The current data for Mivvi (introduction) includes, for some series, exactly this information, scraped from different sources but using common IMDb URIs for people.

SPARQL is an RDF query language, currently being prepared by the W3C’s RDF Data Access Working Group. (Disambiguation: Sparql is also the name of Danny Ayers’ cat.) The language is still under development, but there are many implementations of the various drafts. I chose Rasqal, with its Roqet front-end (available as rasqal-utils in Debian).

SPARQL Query

PREFIX dc: <http://purl.org/dc/elements/1.1/>
PREFIX mvi: <http://mivvi.net/rdf#>
SELECT ?c, ?title, ?episode1, ?larryTitle, ?episode2, ?katzTitle
FROM <a.rdf>
WHERE {
	<http://en.wikipedia.org/wiki/The_Larry_Sanders_Show#> mvi:seasons ?s1.
	?s1 ?w ?season1.
	?season1 mvi:episodes ?es1.
	?es1 ?x ?episode1.
	?episode1 dc:contributor ?c.

	?episode1 dc:title ?larryTitle.

	<http://www.sassman.com/katz/#> mvi:seasons ?s2.
	?s2 ?y ?season2.
	?season2 mvi:episodes ?es2.
	?es2 ?z ?episode2.
	?episode2 dc:contributor ?c.

	?episode2 dc:title ?katzTitle.

	?c dc:title ?title.
}

The intent should be apparent, if not the syntax: find any chain, from season to episode, for both series. By requiring the same contributor, ?c, for both series, we will only get results where the same person appeared in both series. The output will be the variables that satisfied the match.

(You could also use inference to bring down an mvi:series predicate for each episode. This would make the query far simpler, at the expense of adding an extra processing step or requiring an RDF store with inference.)
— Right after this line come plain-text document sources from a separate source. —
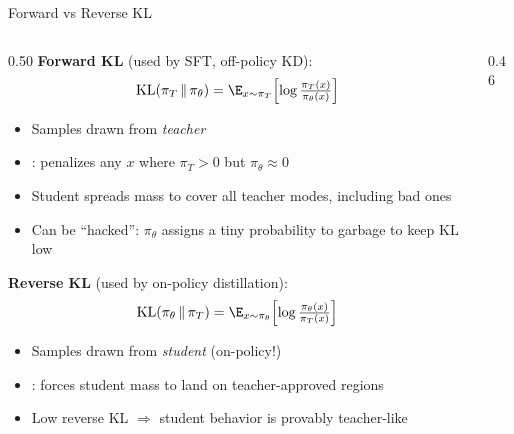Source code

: \begin{frame}{Forward vs Reverse KL}
  \begin{columns}[T]
    \begin{column}{0.50\textwidth}
      \textbf{Forward KL} (used by SFT, off-policy KD):
      \[
        \mathrm{KL}(\pi_T \,\Vert\, \pi_\theta) = \E_{x \sim \pi_T}\!\left[\log\tfrac{\pi_T(x)}{\pi_\theta(x)}\right]
      \]
      \begin{itemize}[nosep]
        \item Samples drawn from \emph{teacher}
        \item {}: penalizes any $x$ where $\pi_T > 0$ but $\pi_\theta \approx 0$
        \item Student spreads mass to cover all teacher modes, including bad ones
        \item Can be ``hacked'': $\pi_\theta$ assigns a tiny probability to garbage to keep KL low
      \end{itemize}

      \vspace{0.4em}
      \textbf{Reverse KL} (used by on-policy distillation):
      \[
        \mathrm{KL}(\pi_\theta \,\Vert\, \pi_T) = \E_{x \sim \pi_\theta}\!\left[\log\tfrac{\pi_\theta(x)}{\pi_T(x)}\right]
      \]
      \begin{itemize}[nosep]
        \item Samples drawn from \emph{student} (on-policy!)
        \item {}: forces student mass to land on teacher-approved regions
        \item Low reverse KL $\Rightarrow$ student behavior is provably teacher-like
      \end{itemize}
    \end{column}
    \begin{column}{0.46\textwidth}
      \centering


\end{column}
\end{columns}
\end{frame}
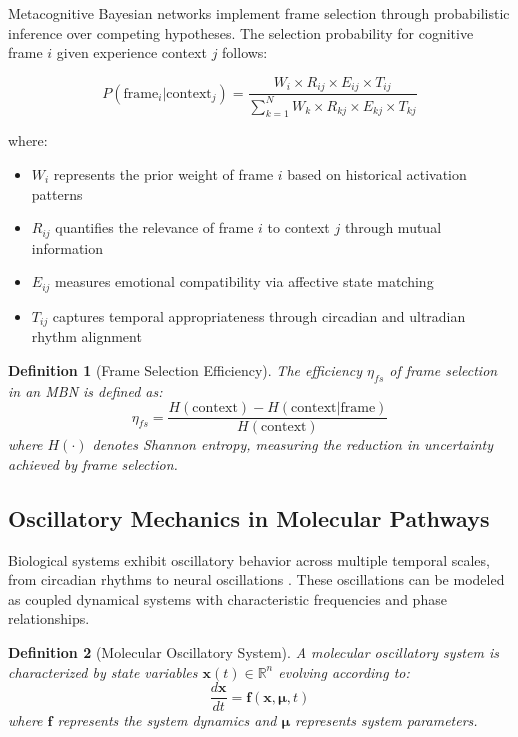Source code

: \documentclass[12pt,a4paper]{article}
\newtheorem{definition}{Definition}[section]
\begin{document}
Metacognitive Bayesian networks implement frame selection through probabilistic inference over competing hypotheses. The selection probability for cognitive frame $i$ given experience context $j$ follows:

\begin{equation}
P(\text{frame}_i | \text{context}_j) = \frac{W_i \times R_{ij} \times E_{ij} \times T_{ij}}{\sum_{k=1}^{N} W_k \times R_{kj} \times E_{kj} \times T_{kj}}
\end{equation}

where:
\begin{itemize}
\item $W_i$ represents the prior weight of frame $i$ based on historical activation patterns
\item $R_{ij}$ quantifies the relevance of frame $i$ to context $j$ through mutual information
\item $E_{ij}$ measures emotional compatibility via affective state matching
\item $T_{ij}$ captures temporal appropriateness through circadian and ultradian rhythm alignment
\end{itemize}

\begin{definition}[Frame Selection Efficiency]
The efficiency $\eta_{fs}$ of frame selection in an MBN is defined as:
\begin{equation}
\eta_{fs} = \frac{H(\text{context}) - H(\text{context} | \text{frame})}{H(\text{context})}
\end{equation}
where $H(\cdot)$ denotes Shannon entropy, measuring the reduction in uncertainty achieved by frame selection.
\end{definition}

\subsection{Oscillatory Mechanics in Molecular Pathways}

Biological systems exhibit oscillatory behavior across multiple temporal scales, from circadian rhythms to neural oscillations \citep{goldbeter1996biochemical, buzsaki2006rhythms}. These oscillations can be modeled as coupled dynamical systems with characteristic frequencies and phase relationships.

\begin{definition}[Molecular Oscillatory System]
A molecular oscillatory system is characterized by state variables $\mathbf{x}(t) \in \mathbb{R}^n$ evolving according to:
\begin{equation}
\frac{d\mathbf{x}}{dt} = \mathbf{f}(\mathbf{x}, \boldsymbol{\mu}, t)
\end{equation}
where $\mathbf{f}$ represents the system dynamics and $\boldsymbol{\mu}$ represents system parameters.
\end{definition}
\end{document}
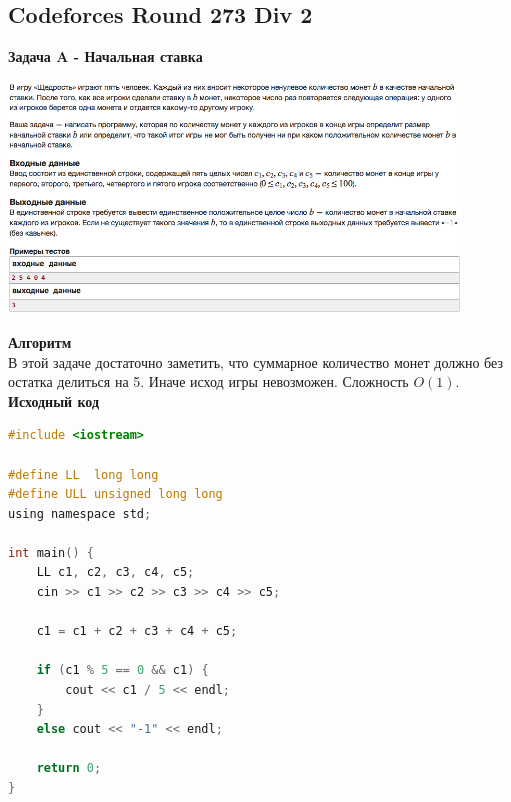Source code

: \documentclass[a4paper,12pt]{article}
\begin{document}
%
%

\newpage
\subsection{Codeforces Round 273 Div 2}

\textbf{{\large Задача A - Начальная ставка}} \\
\begin{center}
\includegraphics[width=0.9\textwidth]{C_273/C_273_A.png}\\ [1cm]
\end{center}
\textbf{{\large Алгоритм}} \\
В этой задаче достаточно заметить, что суммарное количество монет должно без остатка делиться на 5. Иначе исход игры невозможен. Сложность $O(1)$.\\

\textbf{{\large Исходный код}}
\begin{lstlisting}[language=C]
#include <iostream>

#define LL  long long
#define ULL unsigned long long
using namespace std;

int main() {
    LL c1, c2, c3, c4, c5;
    cin >> c1 >> c2 >> c3 >> c4 >> c5;
    
    c1 = c1 + c2 + c3 + c4 + c5;
    
    if (c1 % 5 == 0 && c1) {
        cout << c1 / 5 << endl;
    }
    else cout << "-1" << endl;

    return 0;
}
\end{lstlisting}
\end{document}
The version of Rasqal I was using had no support for multiple FROM graphs, so I merged the RDF ahead of time (cwm dapcentral/dr-katz.rdf epguides/the-larry-sanders-show.rdf extras/the-larry-sanders-show_guests.rdf >a.rdf). SPARQL doesn’t appear to support rdf:Seq, so the single-letter dummy variables (w, x, y, z) are used as an approximation of rdf:_[0-9]+ to mean any indexed member of a sequence.

Presentation

SPARQL queries can result in tabular data or RDF graphs. For this query, and to present with XSLT, neither is perfect. Fresnel looks like it might be worth investigation but, for now, let’s go with tabular XML output (roqet -r xml-v1 multiple-appearances.sparql >contributors2.xml) and a whole load of XSLT munging.

Results

Performer	The Larry Sanders Show	Dr. Katz
Al Franken	The Roast	Sharon Meyers
Andy Kindler	Conflict of Interest	Family Car New Phone System Mourning Person
Ben Stiller	Make a Wish	Ticket
Bob Goldthwait	Life Behind Larry Like No Business I Know	Studio Guy
Catherine O'Hara	Talk Show	Bakery Ben
Dave Chappelle	Pilots and Pens Lost	Electric Bike
David Duchovny	The Bump Everybody Loves Larry Flip	Metaphors
Jake Johannsen	Where Is the Love?	Day Planner Expert Witness
Jeff Goldblum	Nothing Personal Just the Perfect Blendship	Sissy Boy
Jon Stewart	Everybody Loves Larry The Roast Another List Flip The Beginning of the End Adolf Hankler	Guess Who Walk for Hunger
Kevin Nealon	Life Behind Larry Larry's Sitcom The New Writer	Earring
Larry Miller	I Buried Sid	Everybody's Got a Tushy
Richard Lewis	Life Behind Larry	Undercover
Sandra Bernhard	Larry's on Vacation Arthur After Hours	A Journey for the Betterment of People
Steven Wright	Life Behind Larry Artie's Gone Beverly's Secret	Bystander Ben Mask
Teri Garr	The Breakdown (2)	Pullman Square
Wendy Liebman	Next Stop Bottom	Pretzelkins Chain Letter
Winona Ryder	Another List	Monte Carlo

(Due to methodology, none of the principals were included: both Jonathan Katz and Garry Shandling guested on each other’s shows, and Janeane Garofalo and Sarah Silverman were Sanders cast members who appeared on Katz.)

Conclusions

Jon Stewart and Steven Wright were the most significant cultural figures of 1990s television comedy. (Both also appeared in The Aristocrats; it’s no They Rule, but you might want to cross-reference that cast list.)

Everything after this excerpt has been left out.